Em comentário na Rádio Metrópole, na manhã de hoje (10), Mário Kertész falou sobre a decisão do presidente Jair Bolsonaro de enviar ao Líbano uma missão humanitária chefiada pelo ex-presidente Michel Temer, filho de libaneses. MK ressaltou que é importante se solidarizar com a tragédia, mas questionou se é necessário executar uma ação como essa diante da situação da pandemia do coronavírus no Brasil. No sábado (8), o país atingiu a marca de 3 milhões de infectados e 100 mil mortos por Covid-19.

"Tragédia no Líbano, todo mundo está sendo solidário e é obrigação da gente ser solidário com todas as tragédias. Mas aí o presidente Jair Bolsonaro, que não tem a mínima empatia, nem solidariedade com os 100 mil brasileiros mortos e 3 milhões de infectados, resolve mandar uma missão humanitária para o Líbano e convida quem pra chefiar, que aceita com enorme prazer? O ex-presidente Michel Temer. Há muito tempo eu venho dizendo aqui que Temer hoje é um dos conselheiros da nova fase que o presidente Bolsonaro está vivendo. (...) Agora, você acha que justifica mandar uma comitiva presidida por um ex-presidente lá pro Líbano, enquanto aqui no Brasil o povo tá passando fome e miséria, e morrendo? E tem outra coisa: Temer aceitou. Eu até gosto dele como pessoa, é um sujeito muito educado e gentil. Entrevistei ele várias vezes e sempre foram entrevistas alegres até. Ele precisa de licença da Justiça porque o passaporte dele está retido. Nada contra Temer aceitar, nada contra Temer ir, agora tudo contra ter que mandar uma missão. Se é pra ser solidário, pega carne, frango da JBS e leva pra lá.

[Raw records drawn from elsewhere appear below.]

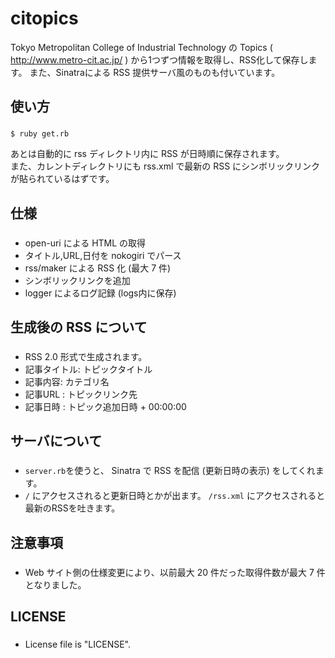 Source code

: citopics
========

Tokyo Metropolitan College of Industrial Technology の Topics ( http://www.metro-cit.ac.jp/ ) から1つずつ情報を取得し、RSS化して保存します。
また、Sinatraによる RSS 提供サーバ風のものも付いています。

使い方
-----
### ###
    $ ruby get.rb
あとは自動的に rss ディレクトリ内に RSS が日時順に保存されます。    
また、カレントディレクトリにも rss.xml で最新の RSS にシンボリックリンクが貼られているはずです。

仕様
----
### ###
+ open-uri による HTML の取得
+ タイトル,URL,日付を nokogiri でパース
+ rss/maker による RSS 化 (最大 7 件)
+ シンボリックリンクを追加
+ logger によるログ記録 (logs内に保存)

生成後の RSS について
-----
### ###
+ RSS 2.0 形式で生成されます。
 + 記事タイトル: トピックタイトル
 + 記事内容: カテゴリ名
 + 記事URL : トピックリンク先
 + 記事日時 : トピック追加日時 + 00:00:00

サーバについて
-----
### ###
+ ``server.rb``を使うと、 Sinatra で RSS を配信 (更新日時の表示) をしてくれます。
+ ```/``` にアクセスされると更新日時とかが出ます。 ```/rss.xml``` にアクセスされると最新のRSSを吐きます。

注意事項
-----
### ###
+ Web サイト側の仕様変更により、以前最大 20 件だった取得件数が最大 7 件となりました。

LICENSE
-----
### ###
+ License file is "LICENSE".
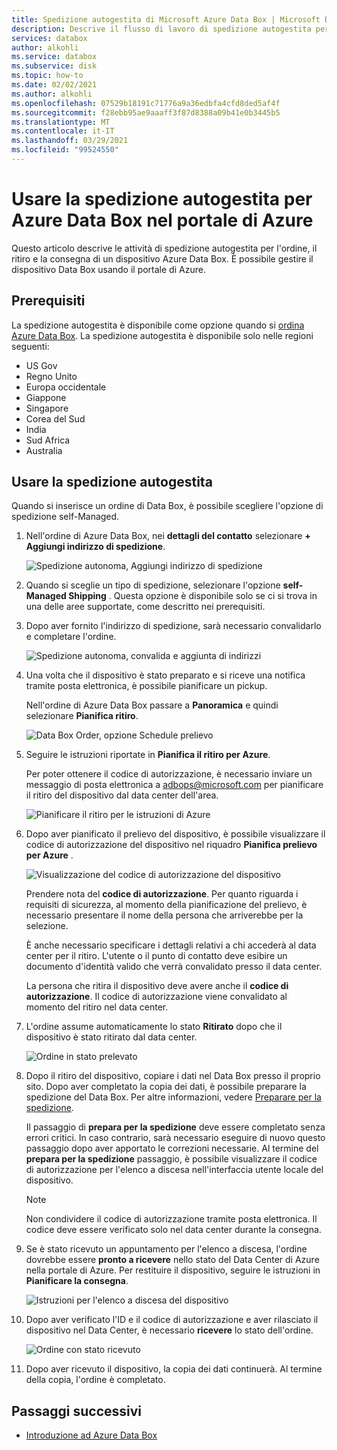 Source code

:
 ```yaml
---
title: Spedizione autogestita di Microsoft Azure Data Box | Microsoft Docs
description: Descrive il flusso di lavoro di spedizione autogestita per i dispositivi Azure Data Box
services: databox
author: alkohli
ms.service: databox
ms.subservice: disk
ms.topic: how-to
ms.date: 02/02/2021
ms.author: alkohli
ms.openlocfilehash: 07529b18191c71776a9a36edbfa4cfd8ded5af4f
ms.sourcegitcommit: f28ebb95ae9aaaff3f87d8388a09b41e0b3445b5
ms.translationtype: MT
ms.contentlocale: it-IT
ms.lasthandoff: 03/29/2021
ms.locfileid: "99524550"
---
```

# <a name="use-self-managed-shipping-for-azure-data-box-in-the-azure-portal"></a>Usare la spedizione autogestita per Azure Data Box nel portale di Azure

Questo articolo descrive le attività di spedizione autogestita per l'ordine, il ritiro e la consegna di un dispositivo Azure Data Box. È possibile gestire il dispositivo Data Box usando il portale di Azure.

## <a name="prerequisites"></a>Prerequisiti

La spedizione autogestita è disponibile come opzione quando si [ordina Azure Data Box](data-box-deploy-ordered.md). La spedizione autogestita è disponibile solo nelle regioni seguenti:

* US Gov
* Regno Unito
* Europa occidentale
* Giappone
* Singapore
* Corea del Sud
* India
* Sud Africa
* Australia

## <a name="use-self-managed-shipping"></a>Usare la spedizione autogestita

Quando si inserisce un ordine di Data Box, è possibile scegliere l'opzione di spedizione self-Managed.

1. Nell'ordine di Azure Data Box, nei **dettagli del contatto** selezionare **+ Aggiungi indirizzo di spedizione**.
 
   ![Spedizione autonoma, Aggiungi indirizzo di spedizione](media\data-box-portal-customer-managed-shipping\choose-self-managed-shipping-1.png)

2. Quando si sceglie un tipo di spedizione, selezionare l'opzione **self-Managed Shipping** . Questa opzione è disponibile solo se ci si trova in una delle aree supportate, come descritto nei prerequisiti.

3. Dopo aver fornito l'indirizzo di spedizione, sarà necessario convalidarlo e completare l'ordine.

   ![Spedizione autonoma, convalida e aggiunta di indirizzi](media\data-box-portal-customer-managed-shipping\choose-self-managed-shipping-2.png)

4. Una volta che il dispositivo è stato preparato e si riceve una notifica tramite posta elettronica, è possibile pianificare un pickup.

   Nell'ordine di Azure Data Box passare a **Panoramica** e quindi selezionare **Pianifica ritiro**.

   ![Data Box Order, opzione Schedule prelievo](media\data-box-portal-customer-managed-shipping\data-box-portal-schedule-pickup-01.png)

5. Seguire le istruzioni riportate in **Pianifica il ritiro per Azure**.

   Per poter ottenere il codice di autorizzazione, è necessario inviare un messaggio di posta elettronica a [adbops@microsoft.com](mailto:adbops@microsoft.com) per pianificare il ritiro del dispositivo dal data center dell'area.

   ![Pianificare il ritiro per le istruzioni di Azure](media\data-box-portal-customer-managed-shipping\data-box-portal-schedule-pickup-email-01.png)

6. Dopo aver pianificato il prelievo del dispositivo, è possibile visualizzare il codice di autorizzazione del dispositivo nel riquadro **Pianifica prelievo per Azure** .

   ![Visualizzazione del codice di autorizzazione del dispositivo](media\data-box-portal-customer-managed-shipping\data-box-portal-auth-01b.png)

   Prendere nota del **codice di autorizzazione**. Per quanto riguarda i requisiti di sicurezza, al momento della pianificazione del prelievo, è necessario presentare il nome della persona che arriverebbe per la selezione.

   È anche necessario specificare i dettagli relativi a chi accederà al data center per il ritiro. L'utente o il punto di contatto deve esibire un documento d'identità valido che verrà convalidato presso il data center.

   La persona che ritira il dispositivo deve avere anche il **codice di autorizzazione**. Il codice di autorizzazione viene convalidato al momento del ritiro nel data center.

7. L'ordine assume automaticamente lo stato **Ritirato** dopo che il dispositivo è stato ritirato dal data center.

    ![Ordine in stato prelevato](media\data-box-portal-customer-managed-shipping\data-box-portal-picked-up-boxed-01.png)

8. Dopo il ritiro del dispositivo, copiare i dati nel Data Box presso il proprio sito. Dopo aver completato la copia dei dati, è possibile preparare la spedizione del Data Box. Per altre informazioni, vedere [Preparare per la spedizione](data-box-deploy-picked-up.md#prepare-to-ship).

   Il passaggio di **prepara per la spedizione** deve essere completato senza errori critici. In caso contrario, sarà necessario eseguire di nuovo questo passaggio dopo aver apportato le correzioni necessarie. Al termine del **prepara per la spedizione** passaggio, è possibile visualizzare il codice di autorizzazione per l'elenco a discesa nell'interfaccia utente locale del dispositivo.

   > [!NOTE]
   > Non condividere il codice di autorizzazione tramite posta elettronica. Il codice deve essere verificato solo nel data center durante la consegna.

9. Se è stato ricevuto un appuntamento per l'elenco a discesa, l'ordine dovrebbe essere **pronto a ricevere** nello stato del Data Center di Azure nella portale di Azure. Per restituire il dispositivo, seguire le istruzioni in **Pianificare la consegna**.

   ![Istruzioni per l'elenco a discesa del dispositivo](media\data-box-portal-customer-managed-shipping\data-box-portal-received-complete-02b.png)

10. Dopo aver verificato l'ID e il codice di autorizzazione e aver rilasciato il dispositivo nel Data Center, è necessario **ricevere** lo stato dell'ordine.

    ![Ordine con stato ricevuto](media\data-box-portal-customer-managed-shipping\data-box-portal-received-complete-01.png)

11. Dopo aver ricevuto il dispositivo, la copia dei dati continuerà. Al termine della copia, l'ordine è completato.

## <a name="next-steps"></a>Passaggi successivi

* [Introduzione ad Azure Data Box](data-box-quickstart-portal.md)
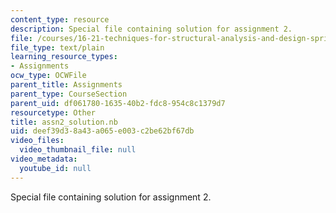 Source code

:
 ```yaml
---
content_type: resource
description: Special file containing solution for assignment 2.
file: /courses/16-21-techniques-for-structural-analysis-and-design-spring-2005/deef39d38a43a065e003c2be62bf67db_assn2_solution.nb
file_type: text/plain
learning_resource_types:
- Assignments
ocw_type: OCWFile
parent_title: Assignments
parent_type: CourseSection
parent_uid: df061780-1635-40b2-fdc8-954c8c1379d7
resourcetype: Other
title: assn2_solution.nb
uid: deef39d3-8a43-a065-e003-c2be62bf67db
video_files:
  video_thumbnail_file: null
video_metadata:
  youtube_id: null
---
```

Special file containing solution for assignment 2.

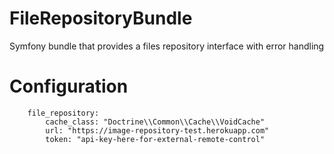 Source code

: FileRepositoryBundle
====================

Symfony bundle that provides a files repository interface with error handling

Configuration
=============

```
    file_repository:
        cache_class: "Doctrine\\Common\\Cache\\VoidCache"
        url: "https://image-repository-test.herokuapp.com"
        token: "api-key-here-for-external-remote-control"
```
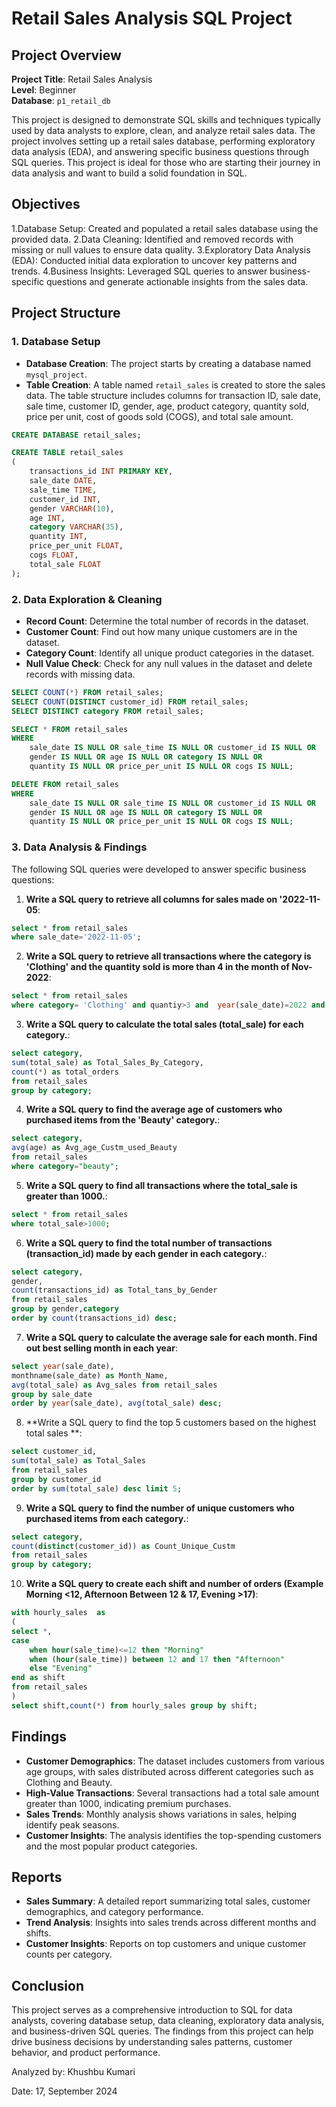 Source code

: # Retail Sales Analysis SQL Project

## Project Overview

**Project Title**: Retail Sales Analysis  
**Level**: Beginner  
**Database**: `p1_retail_db`

This project is designed to demonstrate SQL skills and techniques typically used by data analysts to explore, clean, and analyze retail sales data. The project involves setting up a retail sales database, performing exploratory data analysis (EDA), and answering specific business questions through SQL queries. This project is ideal for those who are starting their journey in data analysis and want to build a solid foundation in SQL.

## Objectives

1.Database Setup: Created and populated a retail sales database using the provided data.
2.Data Cleaning: Identified and removed records with missing or null values to ensure data quality.
3.Exploratory Data Analysis (EDA): Conducted initial data exploration to uncover key patterns and trends.
4.Business Insights: Leveraged SQL queries to answer business-specific questions and generate actionable insights from the sales data.

## Project Structure

### 1. Database Setup

- **Database Creation**: The project starts by creating a database named `mysql_project`.
- **Table Creation**: A table named `retail_sales` is created to store the sales data. The table structure includes columns for transaction ID, sale date, sale time, customer ID, gender, age, product category, quantity sold, price per unit, cost of goods sold (COGS), and total sale amount.

```sql
CREATE DATABASE retail_sales;

CREATE TABLE retail_sales
(
    transactions_id INT PRIMARY KEY,
    sale_date DATE,	
    sale_time TIME,
    customer_id INT,	
    gender VARCHAR(10),
    age INT,
    category VARCHAR(35),
    quantity INT,
    price_per_unit FLOAT,	
    cogs FLOAT,
    total_sale FLOAT
);
```

### 2. Data Exploration & Cleaning

- **Record Count**: Determine the total number of records in the dataset.
- **Customer Count**: Find out how many unique customers are in the dataset.
- **Category Count**: Identify all unique product categories in the dataset.
- **Null Value Check**: Check for any null values in the dataset and delete records with missing data.

```sql
SELECT COUNT(*) FROM retail_sales;
SELECT COUNT(DISTINCT customer_id) FROM retail_sales;
SELECT DISTINCT category FROM retail_sales;

SELECT * FROM retail_sales
WHERE 
    sale_date IS NULL OR sale_time IS NULL OR customer_id IS NULL OR 
    gender IS NULL OR age IS NULL OR category IS NULL OR 
    quantity IS NULL OR price_per_unit IS NULL OR cogs IS NULL;

DELETE FROM retail_sales
WHERE 
    sale_date IS NULL OR sale_time IS NULL OR customer_id IS NULL OR 
    gender IS NULL OR age IS NULL OR category IS NULL OR 
    quantity IS NULL OR price_per_unit IS NULL OR cogs IS NULL;
```

### 3. Data Analysis & Findings

The following SQL queries were developed to answer specific business questions:

1. **Write a SQL query to retrieve all columns for sales made on '2022-11-05**:
```sql
select * from retail_sales 
where sale_date='2022-11-05';
```

2. **Write a SQL query to retrieve all transactions where the category is 'Clothing' and the quantity sold is more than 4 in the month of Nov-2022**:
```sql
select * from retail_sales 
where category= 'Clothing' and quantiy>3 and  year(sale_date)=2022 and month(sale_date)=11;
```

3. **Write a SQL query to calculate the total sales (total_sale) for each category.**:
```sql
select category,
sum(total_sale) as Total_Sales_By_Category,
count(*) as total_orders 
from retail_sales 
group by category;
```

4. **Write a SQL query to find the average age of customers who purchased items from the 'Beauty' category.**:
```sql
select category, 
avg(age) as Avg_age_Custm_used_Beauty 
from retail_sales 
where category="beauty";
```

5. **Write a SQL query to find all transactions where the total_sale is greater than 1000.**:
```sql
select * from retail_sales 
where total_sale>1000;
```

6. **Write a SQL query to find the total number of transactions (transaction_id) made by each gender in each category.**:
```sql
select category,
gender,
count(transactions_id) as Total_tans_by_Gender 
from retail_sales 
group by gender,category 
order by count(transactions_id) desc;
```

7. **Write a SQL query to calculate the average sale for each month. Find out best selling month in each year**:
```sql
select year(sale_date),
monthname(sale_date) as Month_Name, 
avg(total_sale) as Avg_sales from retail_sales 
group by sale_date
order by year(sale_date), avg(total_sale) desc;
```

8. **Write a SQL query to find the top 5 customers based on the highest total sales **:
```sql
select customer_id,
sum(total_sale) as Total_Sales 
from retail_sales 
group by customer_id 
order by sum(total_sale) desc limit 5;
```

9. **Write a SQL query to find the number of unique customers who purchased items from each category.**:
```sql
select category,
count(distinct(customer_id)) as Count_Unique_Custm 
from retail_sales 
group by category;
```

10. **Write a SQL query to create each shift and number of orders (Example Morning <12, Afternoon Between 12 & 17, Evening >17)**:
```sql
with hourly_sales  as
(
select *,
case 
    when hour(sale_time)<=12 then "Morning"
    when (hour(sale_time)) between 12 and 17 then "Afternoon"
    else "Evening"
end as shift 
from retail_sales
)
select shift,count(*) from hourly_sales group by shift;
```

## Findings

- **Customer Demographics**: The dataset includes customers from various age groups, with sales distributed across different categories such as Clothing and Beauty.
- **High-Value Transactions**: Several transactions had a total sale amount greater than 1000, indicating premium purchases.
- **Sales Trends**: Monthly analysis shows variations in sales, helping identify peak seasons.
- **Customer Insights**: The analysis identifies the top-spending customers and the most popular product categories.

## Reports

- **Sales Summary**: A detailed report summarizing total sales, customer demographics, and category performance.
- **Trend Analysis**: Insights into sales trends across different months and shifts.
- **Customer Insights**: Reports on top customers and unique customer counts per category.

## Conclusion

This project serves as a comprehensive introduction to SQL for data analysts, covering database setup, data cleaning, exploratory data analysis, and business-driven SQL queries. The findings from this project can help drive business decisions by understanding sales patterns, customer behavior, and product performance.

Analyzed by: Khushbu Kumari

Date: 17, September 2024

Não precisa de magnata nem personalidade pra chegar lá e dizer que é filho de libaneses. É um gesto bonito, mas peraí, rapaz. Estamos precisando concentrar nosssos esforços aqui pra resolver a pamonha que estamos vivendo. Ou não é?", disse.

MK também citou a informação de que o senador Flávio Bolsonaro (Republicanos-RJ) pagou R$ 86,7 mil em espécie por salas comerciais, bem como os depósitos feitos pelo ex-assessor Fabrício Queiroz na conta da primeira-dama Michelle Bolsonaro, e ironizou as aparentes irregularidades. "Flávio Bolsonaro declarou no depoimento dele que ele pagou umas salas que ele comprou com R$ 86 mil em espécie. E aí? Perguntado, ele disse que era um dinheirinho que ele tinha guardado. E os depósitos na conta da primeira-dama, que já ultrapassam R$ 80 mil, feitos por Queiroz e a mulher de Queiroz. De onde vem esse dinheiro? E vai ficar por isso mesmo? Essas coisas é que não podem. (...) Ameaça de fechar o Supremo vai ficar por isso mesmo? Então pronto. Se for assim, né...", pontuou.